Я улыбаюсь. Мне нравится, что я тоже часть его прекрасного дня. Мы встречаемся уже шесть месяцев. Иногда я смотрю на него и чувствую такую огромную признательность за него, что почти готова написать благодарственные письма нашим бывшим. Ничего лучшего со мной в жизни не случалось.
Странно, что можно испытывать рядом с кем-то такое счастье и любить его так сильно, что в душе появляется страх, прежде незнакомый. Страх потерять человека. Страх, что ему причинят боль. Я представляю, каково это, если у тебя есть дети. Это, наверное, самый невероятный на свете вид любви, но он же и самый страшный.
– Ты хотел бы иметь детей? – брякаю я напрямик.
До этого мы сидели молча, а теперь я нарушила молчание вопросом, ответ на который мог определить наше будущее.
Я не специалист по разным тонкостям.
– Конечно. А ты?
– Да. Я хочу много детей.
Грэм смеется.
– Много – это сколько?
– Не знаю. Больше одного. Но меньше пяти. – Я поднимаю голову с его плеча и смотрю на него. – Думаю, из меня получилась бы отличная мама. Не хочу хвастаться, но если у меня будут дети, я почти уверена, что это будут лучшие дети на свете.
– Не сомневаюсь.
Я снова кладу голову ему на плечо. Он накрывает ладонью мою руку, прижатую к его груди.
– Ты всегда хотела быть мамой?
– Да. Мне даже немного неловко оттого, что я хочу быть мамой.
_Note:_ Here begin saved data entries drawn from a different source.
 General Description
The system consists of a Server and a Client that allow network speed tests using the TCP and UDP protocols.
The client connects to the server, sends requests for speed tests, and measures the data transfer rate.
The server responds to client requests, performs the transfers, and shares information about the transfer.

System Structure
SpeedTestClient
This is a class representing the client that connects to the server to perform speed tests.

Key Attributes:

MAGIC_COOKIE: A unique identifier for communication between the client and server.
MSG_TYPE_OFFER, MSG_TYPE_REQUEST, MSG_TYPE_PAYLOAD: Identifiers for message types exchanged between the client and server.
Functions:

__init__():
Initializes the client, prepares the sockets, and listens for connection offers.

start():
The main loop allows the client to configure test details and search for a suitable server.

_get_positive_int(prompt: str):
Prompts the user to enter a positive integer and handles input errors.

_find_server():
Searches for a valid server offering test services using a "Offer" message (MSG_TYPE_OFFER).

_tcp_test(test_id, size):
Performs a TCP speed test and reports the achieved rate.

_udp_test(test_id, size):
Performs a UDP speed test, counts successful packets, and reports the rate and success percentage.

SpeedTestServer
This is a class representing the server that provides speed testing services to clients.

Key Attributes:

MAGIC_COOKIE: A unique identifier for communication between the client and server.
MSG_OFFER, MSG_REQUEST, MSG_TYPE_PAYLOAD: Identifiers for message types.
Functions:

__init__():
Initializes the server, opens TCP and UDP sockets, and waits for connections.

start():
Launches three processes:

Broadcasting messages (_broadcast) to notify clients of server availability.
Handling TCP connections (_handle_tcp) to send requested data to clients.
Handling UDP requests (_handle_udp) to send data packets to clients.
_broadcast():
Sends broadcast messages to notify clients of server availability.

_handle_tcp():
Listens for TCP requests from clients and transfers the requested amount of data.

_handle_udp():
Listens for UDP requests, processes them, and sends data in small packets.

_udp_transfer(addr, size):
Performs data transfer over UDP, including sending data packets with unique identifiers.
Большинство девочек растут, мечтая об успешной карьере. А мне всегда было стыдно признаться, что я хочу работать дома и иметь кучу детей.
– Чего же тут стыдного?
– Ничего, конечно. Но в наши дни считается, что женщины хотят чего-то большего, чем просто материнство. Феминизм и все такое.
Грэм отодвигает меня, чтобы заняться огнем. Он берет два небольших полена, относит к очагу и снова занимает место рядом со мной.
– Будь тем, кем хочешь быть. Военным, например. Или адвокатом. Или генеральным директором. Или домохозяйкой. А вот стыдиться ничего этого не нужно.
Я люблю его. Как же сильно я его люблю.
– Я хочу быть не только мамой. Хочу когда-нибудь написать книгу.
– Ну, судя по твоим безумным снам, воображения у тебя для этого хватит.
– Может быть, мне их записывать? – смеюсь я.
Грэм улыбается с незнакомым мне выражением лица. Я собираюсь спросить его, о чем он думает, но он меня опережает.